Additional options are shown in expert help.
kgtk --expert ifnotempty --help

optional arguments:
  -h, --help            show this help message and exit
  -i INPUT_FILE, --input-file INPUT_FILE
                        The KGTK input file. (May be omitted or '-' for
                        stdin.)
  -o OUTPUT_FILE, --output-file OUTPUT_FILE
                        The KGTK output file. (May be omitted or '-' for
                        stdout.)
  --reject-file REJECT_FILE
                        The KGTK file for input records that fail the filter.
                        (Optional, use '-' for stdout.)
  --columns FILTER_COLUMN_NAMES [FILTER_COLUMN_NAMES ...]
                        The columns in the file being filtered (Required).
  --count [True|False]  Only count the records, do not copy them.
                        (default=False).
  --all [True|False]    False: Test if any are not empty, True: test if all
                        are not empty (default=False).
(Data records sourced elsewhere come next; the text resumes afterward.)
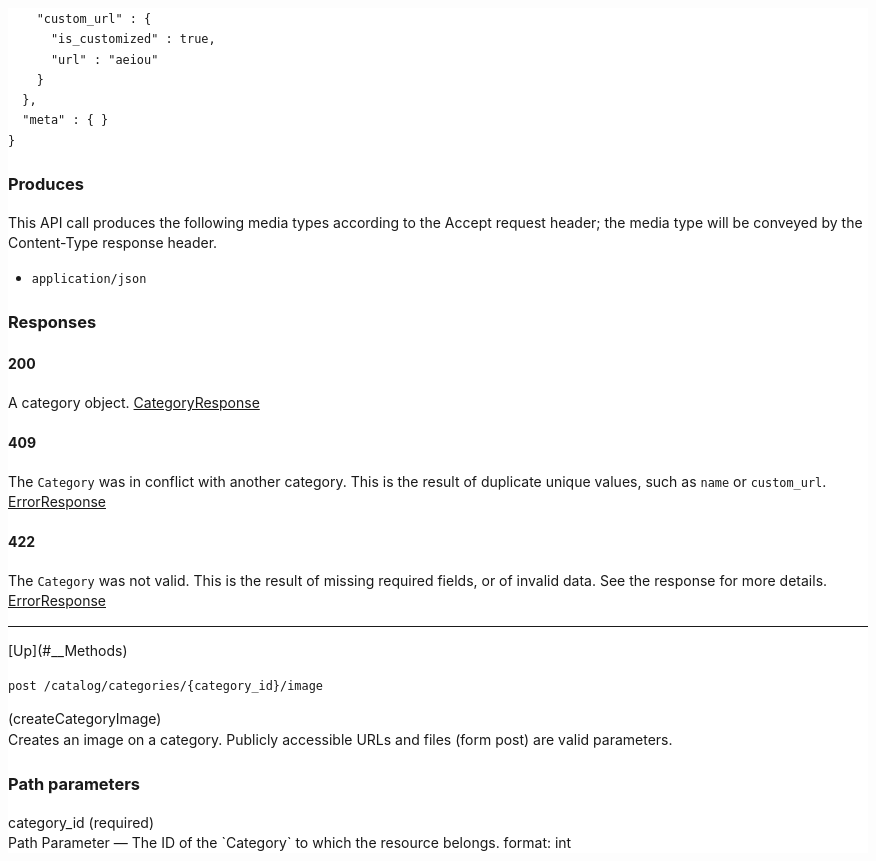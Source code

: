         "custom_url" : {
          "is_customized" : true,
          "url" : "aeiou"
        }
      },
      "meta" : { }
    }

### Produces

This API call produces the following media types according to the <span class="header">Accept</span> request header; the media type will be conveyed by the <span class="heaader">Content-Type</span> response header.

*   `application/json`

### Responses

#### 200

A category object. [CategoryResponse](#CategoryResponse)

#### 409

The `Category` was in conflict with another category. This is the result of duplicate unique values, such as `name` or `custom_url`. [ErrorResponse](#ErrorResponse)

#### 422

The `Category` was not valid. This is the result of missing required fields, or of invalid data. See the response for more details. [ErrorResponse](#ErrorResponse)</div>

* * *

<div class="method"><a name="createCategoryImage"></a>

<div class="method-path"><a name="createCategoryImage"></a>[Up](#__Methods)

    post /catalog/categories/{category_id}/image

</div>

<div class="method-summary">(<span class="nickname">createCategoryImage</span>)</div>

<div class="method-notes">Creates an image on a category. Publicly accessible URLs and files (form post) are valid parameters.</div>

### Path parameters

<div class="field-items">

<div class="param">category_id (required)</div>

<div class="param-desc"><span class="param-type">Path Parameter</span> — The ID of the `Category` to which the resource belongs. format: int</div>

</div>

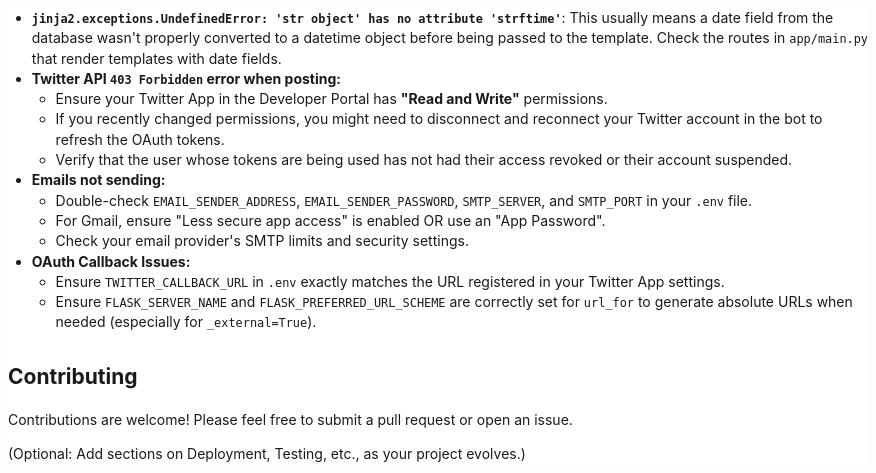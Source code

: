 *   **`jinja2.exceptions.UndefinedError: 'str object' has no attribute 'strftime'`**:
    This usually means a date field from the database wasn\'t properly converted to a datetime object before being passed to the template. Check the routes in `app/main.py` that render templates with date fields.
*   **Twitter API `403 Forbidden` error when posting:**
    *   Ensure your Twitter App in the Developer Portal has **"Read and Write"** permissions.
    *   If you recently changed permissions, you might need to disconnect and reconnect your Twitter account in the bot to refresh the OAuth tokens.
    *   Verify that the user whose tokens are being used has not had their access revoked or their account suspended.
*   **Emails not sending:**
    *   Double-check `EMAIL_SENDER_ADDRESS`, `EMAIL_SENDER_PASSWORD`, `SMTP_SERVER`, and `SMTP_PORT` in your `.env` file.
    *   For Gmail, ensure "Less secure app access" is enabled OR use an "App Password".
    *   Check your email provider\'s SMTP limits and security settings.
*   **OAuth Callback Issues:**
    *   Ensure `TWITTER_CALLBACK_URL` in `.env` exactly matches the URL registered in your Twitter App settings.
    *   Ensure `FLASK_SERVER_NAME` and `FLASK_PREFERRED_URL_SCHEME` are correctly set for `url_for` to generate absolute URLs when needed (especially for `_external=True`).

## Contributing

Contributions are welcome! Please feel free to submit a pull request or open an issue.

(Optional: Add sections on Deployment, Testing, etc., as your project evolves.) 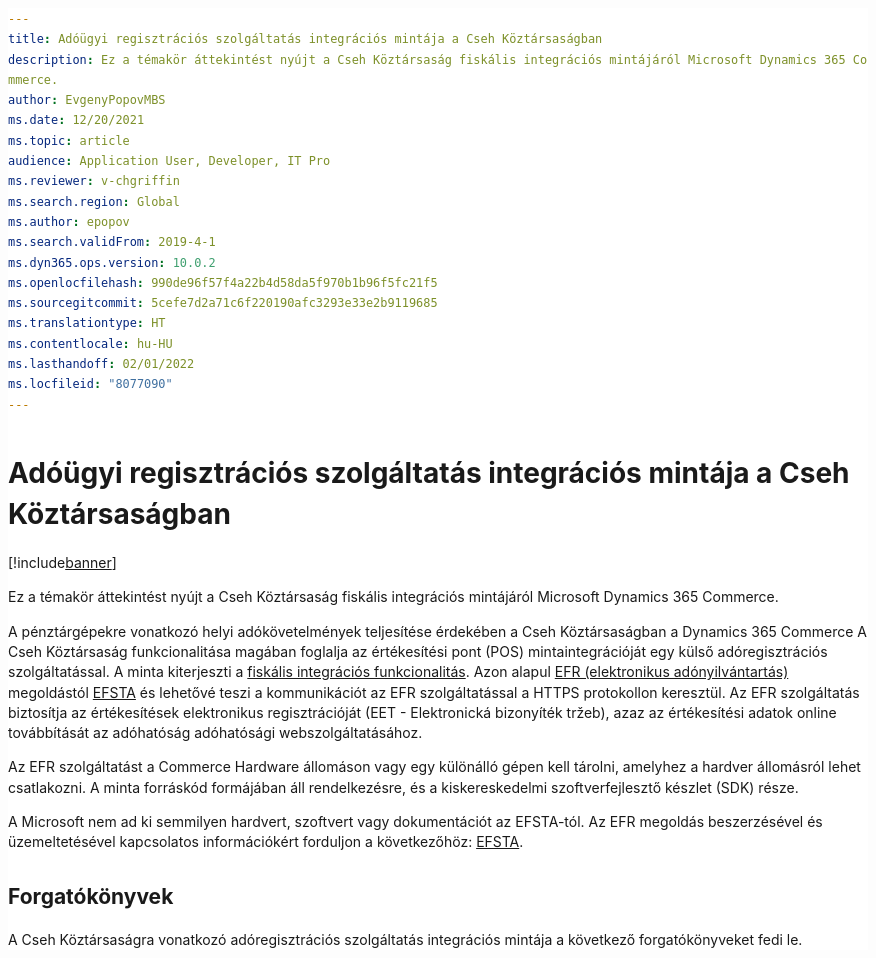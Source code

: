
 ```yaml
---
title: Adóügyi regisztrációs szolgáltatás integrációs mintája a Cseh Köztársaságban
description: Ez a témakör áttekintést nyújt a Cseh Köztársaság fiskális integrációs mintájáról Microsoft Dynamics 365 Commerce.
author: EvgenyPopovMBS
ms.date: 12/20/2021
ms.topic: article
audience: Application User, Developer, IT Pro
ms.reviewer: v-chgriffin
ms.search.region: Global
ms.author: epopov
ms.search.validFrom: 2019-4-1
ms.dyn365.ops.version: 10.0.2
ms.openlocfilehash: 990de96f57f4a22b4d58da5f970b1b96f5fc21f5
ms.sourcegitcommit: 5cefe7d2a71c6f220190afc3293e33e2b9119685
ms.translationtype: HT
ms.contentlocale: hu-HU
ms.lasthandoff: 02/01/2022
ms.locfileid: "8077090"
---
```

# <a name="fiscal-registration-service-integration-sample-for-the-czech-republic"></a>Adóügyi regisztrációs szolgáltatás integrációs mintája a Cseh Köztársaságban

[!include[banner](../includes/banner.md)]

Ez a témakör áttekintést nyújt a Cseh Köztársaság fiskális integrációs mintájáról Microsoft Dynamics 365 Commerce.

A pénztárgépekre vonatkozó helyi adókövetelmények teljesítése érdekében a Cseh Köztársaságban a Dynamics 365 Commerce A Cseh Köztársaság funkcionalitása magában foglalja az értékesítési pont (POS) mintaintegrációját egy külső adóregisztrációs szolgáltatással. A minta kiterjeszti a [fiskális integrációs funkcionalitás](fiscal-integration-for-retail-channel.md). Azon alapul [EFR (elektronikus adónyilvántartás)](https://efsta.org/sicherheitsloesungen/) megoldástól [EFSTA](https://efsta.org/) és lehetővé teszi a kommunikációt az EFR szolgáltatással a HTTPS protokollon keresztül. Az EFR szolgáltatás biztosítja az értékesítések elektronikus regisztrációját (EET - Elektronická bizonyíték tržeb), azaz az értékesítési adatok online továbbítását az adóhatóság adóhatósági webszolgáltatásához.

Az EFR szolgáltatást a Commerce Hardware állomáson vagy egy különálló gépen kell tárolni, amelyhez a hardver állomásról lehet csatlakozni. A minta forráskód formájában áll rendelkezésre, és a kiskereskedelmi szoftverfejlesztő készlet (SDK) része.

A Microsoft nem ad ki semmilyen hardvert, szoftvert vagy dokumentációt az EFSTA-tól. Az EFR megoldás beszerzésével és üzemeltetésével kapcsolatos információkért forduljon a következőhöz: [EFSTA](https://efsta.org/kontakt/).

## <a name="scenarios"></a>Forgatókönyvek

A Cseh Köztársaságra vonatkozó adóregisztrációs szolgáltatás integrációs mintája a következő forgatókönyveket fedi le.
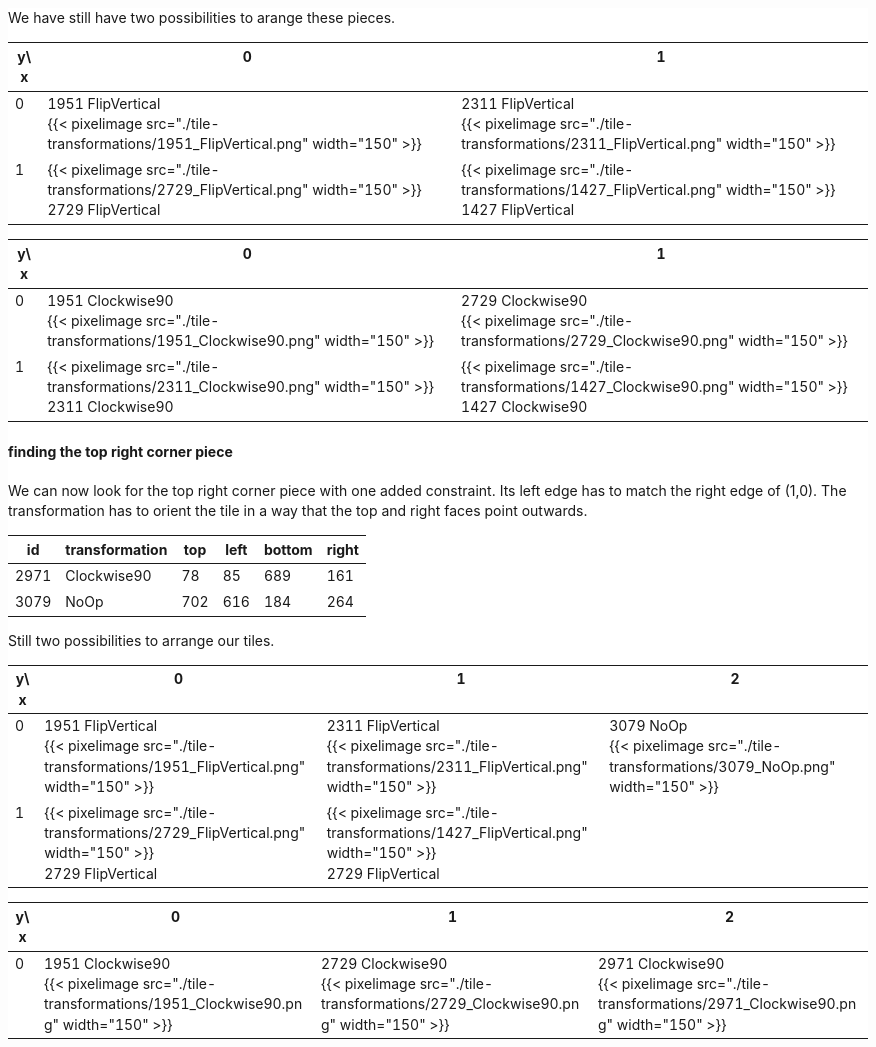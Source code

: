 We have still have two possibilities to arange these pieces.

| y\x | 0                                                                                                                                                                         | 1                                                                                                                                                                         |
| --- | ------------------------------------------------------------------------------------------------------------------------------------------------------------------------- | ------------------------------------------------------------------------------------------------------------------------------------------------------------------------- |
| 0   | 1951 FlipVertical <br> {{< pixelimage src="./tile-transformations/1951_FlipVertical.png" width="150" >}}      | 2311 FlipVertical <br> {{< pixelimage src="./tile-transformations/2311_FlipVertical.png" width="150" >}}      |
| 1   | {{< pixelimage src="./tile-transformations/2729_FlipVertical.png" width="150" >}} <br> 2729 FlipVertical <br> | {{< pixelimage src="./tile-transformations/1427_FlipVertical.png" width="150" >}} <br> 1427 FlipVertical <br> |

| y\x | 0                                                                                                                                                                       | 1                                                                                                                                                                       |
| --- | ----------------------------------------------------------------------------------------------------------------------------------------------------------------------- | ----------------------------------------------------------------------------------------------------------------------------------------------------------------------- |
| 0   | 1951 Clockwise90 <br> {{< pixelimage src="./tile-transformations/1951_Clockwise90.png" width="150" >}}      | 2729 Clockwise90 <br> {{< pixelimage src="./tile-transformations/2729_Clockwise90.png" width="150" >}}      |
| 1   | {{< pixelimage src="./tile-transformations/2311_Clockwise90.png" width="150" >}} <br> 2311 Clockwise90 <br> | {{< pixelimage src="./tile-transformations/1427_Clockwise90.png" width="150" >}} <br> 1427 Clockwise90 <br> |

#### finding the top right corner piece

We can now look for the top right corner piece with one added constraint. Its left edge has to match the right edge of (1,0). The transformation has to orient the tile in a way that the top and right faces point outwards.

| id   | transformation | top | left | bottom | right |
| ---- | -------------- | --- | ---- | ------ | ----- |
| 2971 | Clockwise90    | 78  | 85   | 689    | 161   |
| 3079 | NoOp           | 702 | 616  | 184    | 264   |

Still two possibilities to arrange our tiles.

| y\x | 0                                                                                                                                                                         | 1                                                                                                                                                                         | 2                                                                                                                                                    |
| --- | ------------------------------------------------------------------------------------------------------------------------------------------------------------------------- | ------------------------------------------------------------------------------------------------------------------------------------------------------------------------- | ---------------------------------------------------------------------------------------------------------------------------------------------------- |
| 0   | 1951 FlipVertical <br> {{< pixelimage src="./tile-transformations/1951_FlipVertical.png" width="150" >}}      | 2311 FlipVertical <br> {{< pixelimage src="./tile-transformations/2311_FlipVertical.png" width="150" >}}      | 3079 NoOp <br> {{< pixelimage src="./tile-transformations/3079_NoOp.png" width="150" >}} |
| 1   | {{< pixelimage src="./tile-transformations/2729_FlipVertical.png" width="150" >}} <br> 2729 FlipVertical <br> | {{< pixelimage src="./tile-transformations/1427_FlipVertical.png" width="150" >}} <br> 2729 FlipVertical <br> |                                                                                                                                                      |

| y\x | 0                                                                                                                                                                       | 1                                                                                                                                                                       | 2                                                                                                                                                                  |
| --- | ----------------------------------------------------------------------------------------------------------------------------------------------------------------------- | ----------------------------------------------------------------------------------------------------------------------------------------------------------------------- | ------------------------------------------------------------------------------------------------------------------------------------------------------------------ |
| 0   | 1951 Clockwise90 <br> {{< pixelimage src="./tile-transformations/1951_Clockwise90.png" width="150" >}}      | 2729 Clockwise90 <br> {{< pixelimage src="./tile-transformations/2729_Clockwise90.png" width="150" >}}      | 2971 Clockwise90 <br> {{< pixelimage src="./tile-transformations/2971_Clockwise90.png" width="150" >}} |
  -v [optional True|False], --verbose [optional True|False]
                        Print additional progress messages (default=False).

Examples

Suppose that file1.tsv contains the following table in KGTK format:

kgtk cat -i examples/docs/ifnotempty-file1.tsv
node1 label node2 location years
john zipcode 12345 home 10
john zipcode 12346
peter zipcode 12040 home
peter zipcode 12040 work 6
steve zipcode 45601 3
steve zipcode 45601

Pass Records with Nonempty Cells in a Single Column

kgtk ifnotempty -i examples/docs/ifnotempty-file1.tsv \
                --columns location
node1 label node2 location years
john zipcode 12345 home 10
peter zipcode 12040 home
peter zipcode 12040 work 6
kgtk ifnotempty -i examples/docs/ifnotempty-file1.tsv \
                --columns years
node1 label node2 location years
john zipcode 12345 home 10
peter zipcode 12040 work 6
steve zipcode 45601 3

Pass Records with Nonempty Cells in Either of Two Columns

kgtk ifnotempty -i examples/docs/ifnotempty-file1.tsv \
                --columns location years
node1 label node2 location years
john zipcode 12345 home 10
peter zipcode 12040 home
peter zipcode 12040 work 6
steve zipcode 45601 3

Pass Records with Nonempty Cells in Either of Two Columns with Rejects

kgtk ifnotempty -i examples/docs/ifnotempty-file1.tsv \
                --columns location years \
                --reject-file ifempty-file1-rejects.tsv
node1 label node2 location years
john zipcode 12345 home 10
peter zipcode 12040 home
peter zipcode 12040 work 6
steve zipcode 45601 3

Here are the rejected edges:

kgtk cat -i ifempty-file1-rejects.tsv
node1 label node2 location years
john zipcode 12346
steve zipcode 45601

Pass Records with Nonempty Cells in Both of Two Columns

kgtk ifempty -i examples/docs/ifnotempty-file1.tsv \
             --all --columns location years
node1 label node2 location years
john zipcode 12346
steve zipcode 45601

Count Records with Nonempty Cells in a Column

kgtk ifnotempty -i examples/docs/ifnotempty-file1.tsv \
                --count --columns years

The standard error output will be:

Read 6 records, 3 records passed the filter, 3 rejected.

Note

The expert option --errors-to-stdout can be used to route this message to standard output.